Directions for this task:
Please find every line in the records below that contains the word "assumes", and copy it.

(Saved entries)
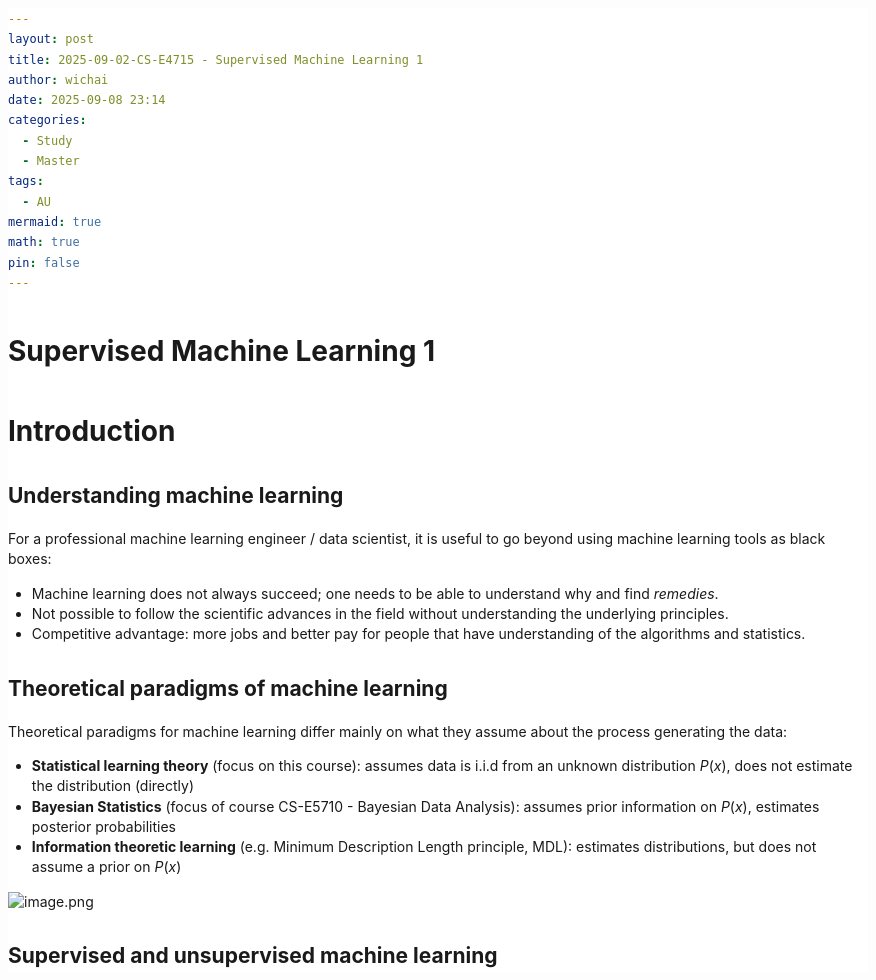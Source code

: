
 ```yaml
---
layout: post
title: 2025-09-02-CS-E4715 - Supervised Machine Learning 1
author: wichai
date: 2025-09-08 23:14
categories:
  - Study
  - Master
tags:
  - AU
mermaid: true
math: true
pin: false
---
```

# Supervised Machine Learning 1

# Introduction

## Understanding machine learning
For a professional machine learning engineer / data scientist, it is useful to go beyond using machine learning tools as black boxes:

- Machine learning does not always succeed; one needs to be able to understand why and find _remedies_. 
- Not possible to follow the scientific advances in the field without understanding the underlying principles.
- Competitive advantage: more jobs and better pay for people that have understanding of the algorithms and statistics.

## Theoretical paradigms of machine learning

Theoretical paradigms for machine learning differ mainly on what they assume about the process generating the data:

- **Statistical learning theory** (focus on this course): assumes data is i.i.d from an unknown distribution $P(x)$, does not estimate the distribution (directly)
- **Bayesian Statistics** (focus of course CS-E5710 - Bayesian Data Analysis): assumes prior information on $P(x)$, estimates posterior probabilities
- **Information theoretic learning** (e.g. Minimum Description Length principle, MDL): estimates distributions, but does not assume a prior on $P(x)$

![image.png](https://wichaiblog-1316355194.cos.ap-hongkong.myqcloud.com/20250909224149445.png)


## Supervised and unsupervised machine learning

Final answer:
- **Statistical learning theory** (focus on this course): assumes data is i.i.d from an unknown distribution $P(x)$, does not estimate the distribution (directly)
- **Bayesian Statistics** (focus of course CS-E5710 - Bayesian Data Analysis): assumes prior information on $P(x)$, estimates posterior probabilities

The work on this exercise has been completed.